The Voices of Creation are a community-based choir led by vocalist, songwriter, arranger, producer and mainstay of the Los Angeles scene, Jimetta Rose. Made up of a multigenerational group of mainly non-professional singers backed by some of the city’s finest musicians, their music marries hip strains of gospel with layers of jazz, soul and funk.
While aspects of their music might recall Kamasi Washington, The Staple Singers or Sly Stone, Jimetta’s unique vision has resulted in new spiritually-charged forms of music whose whole-hearted embrace of love, joy and peace act as sonic healing balms for the soul.
The choir, mostly non-professional singers and very much a community choir to the nods to incredible early 70s spiritual jazz (in particular the Sons and Daughters of Lite), are sharing the Let The Sunshine In video and announcing the album, How Good It Is.
“I used to go on deep dives searching for a genre that I called “spiritual jazz”. Sons and Daughters of Lite was one of the early jewels that I found. The original song has two-part harmony and I’d always sing along with these ghost notes that I heard and so when I started recording the demos to use as teaching tools for the choir that’s just what I did; I added those parts. It’s such an uplifting song, so full of light and love; the addition of our introduction and the words life, love, more abundantly seemed perfect. This song is often the opening to our live set and it sets the tone for what we’re sharing each time we hit that stage. The sun shines for every person not just some, we sing with that same brave and inclusive love.”
For Jimetta – whose resume includes collaborations with Miguel Atwood-Ferguson, Georgia Anne Muldrow, Sa-Ra Creative Partners, Angel Bat Dawid, Shafiq Husayn, MED and Blu – the very act of creation was part of a healing process.
“I was very low at the time and I wrote most of the songs going through hardship. But I found comfort in the songs and a way to adjust my mindset to where things got better. So I thought ‘if this music works for me, maybe it will work for other people’ I believe that every person has their own voice and their own note and that we can use our voices to heal ourselves. That’s the intention behind creating the project.”

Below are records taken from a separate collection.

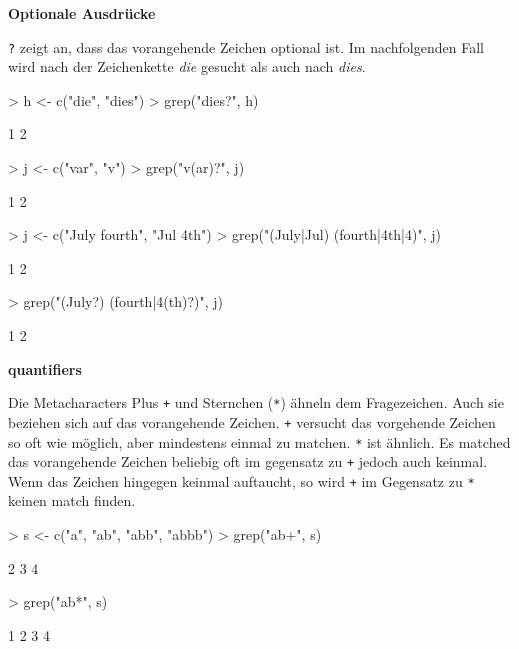 \documentclass[a4paper]{report}
\begin{document}
\textbf{Optionale Ausdrücke}

\verb!?! zeigt an, dass das vorangehende Zeichen optional ist. Im nachfolgenden Fall wird nach der Zeichenkette \emph{die} gesucht als auch nach \emph{dies}.

\begin{Schunk}
\begin{Sinput}
> h <- c("die", "dies")
> grep("dies?", h) 
\end{Sinput}
\begin{Soutput}
[1] 1 2
\end{Soutput}
\end{Schunk}

\begin{Schunk}
\begin{Sinput}
> j <- c("var", "v")
> grep("v(ar)?", j)
\end{Sinput}
\begin{Soutput}
[1] 1 2
\end{Soutput}
\end{Schunk}

\begin{Schunk}
\begin{Sinput}
> j <- c("July fourth", "Jul 4th")
> grep("(July|Jul) (fourth|4th|4)", j)
\end{Sinput}
\begin{Soutput}
[1] 1 2
\end{Soutput}
\begin{Sinput}
> grep("(July?) (fourth|4(th)?)", j)
\end{Sinput}
\begin{Soutput}
[1] 1 2
\end{Soutput}
\end{Schunk}


\textbf{quantifiers}

Die Metacharacters Plus \texttt{+} und Sternchen (\texttt{*}) ähneln dem Fragezeichen. Auch sie beziehen sich auf das vorangehende Zeichen. \texttt{+} versucht das vorgehende Zeichen so oft wie möglich, aber mindestens einmal zu matchen. \texttt{*} ist ähnlich. Es matched das vorangehende Zeichen beliebig oft im gegensatz zu \texttt{+} jedoch auch keinmal. Wenn das Zeichen hingegen keinmal auftaucht, so wird \texttt{+} im Gegensatz zu \texttt{*} keinen match finden. 

\begin{Schunk}
\begin{Sinput}
> s <- c("a", "ab", "abb", "abbb")
> grep("ab+", s)
\end{Sinput}
\begin{Soutput}
[1] 2 3 4
\end{Soutput}
\begin{Sinput}
> grep("ab*", s)
\end{Sinput}
\begin{Soutput}
[1] 1 2 3 4
\end{Soutput}
\end{Schunk}
\end{document}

After putting out a call on social media for people interested in joining her choir she was met with a sea of replies. Members were chosen in less-than conventional fashion: “I recruited people based on their interest in healing themselves and others, not necessarily on their musical experience or being seasoned performers” she says.
Among those accepted into the ever-evolving collective, which was begun initially as a community choir, were the likes of Sly Stone’s daughter Novena Carmel, better known as a radio DJ for KCRW’s flagship breakfast show. Jimetta’s upbringing in the Pentecostal church, where she was a youth choir director, fed into her otherwise intuitive teachings of her songs and arrangements to the inexperienced members with help from the group’s seasoned organ player/co-musical director Jack Maeby.
Produced by Mario Caldato Jr. (Beastie Boys, Seu Jorge) and his wife Samantha Caldato the results show the incredible sense of togetherness and communal spirit that the group had built up over time in the rehearsal sessions.
The six tracks of their debut album, a mixture of originals and rearranged covers, are performed in a wide-eyed mix of styles that reflect Jimetta’s vision for borderless music: “It’s new black classical music,” she explains. “It’s all the hodgepodge of being an African American but also with creativity and vision for the future. It has a taste of what is to come and what we can do. What we have gone through and who we are now.”
The group’s propensity for warm and buoyant sonics finds representation on album opener Let The Sunshine In, a sparkling rework of the Sons and Daughters of Lite’s deep jazz classic. Their version finds the group’s dynamic group harmonies offset with Allakoi Peete’s nimble afro-percussive touches and plenty of soul-drenched keys courtesy of pianist Quran Shaheed and organ player Jack Maeby.
A similarly uplifting take on Rahsaan Roland Kirk’s choral jazz classic Spirits Up Above follows, with Maeby’s groove-laden organ lines inspiring some gorgeous group harmonies as well as prime solo turns from the likes of Kellye Hawkins, Zavier Wise, Tamara Blue, and Khalila Gardner.
Another Sons and Daughters of Lite cover follows as Jimetta leads the choir in the groove-drenched ode to self-affirmation Operation Feed Yourself. Written as a series of mantras for everyday living, the Jimetta-penned composition How Good It Is harnesses the full transformative power of music to generate a stirring and joyful ode to positivity – it’s chanted declarations bringing out some of the group’s most deeply-felt and affecting vocal performances over some superlative piano and organ accompaniment with a surprise feature vocal from Novena Carmel.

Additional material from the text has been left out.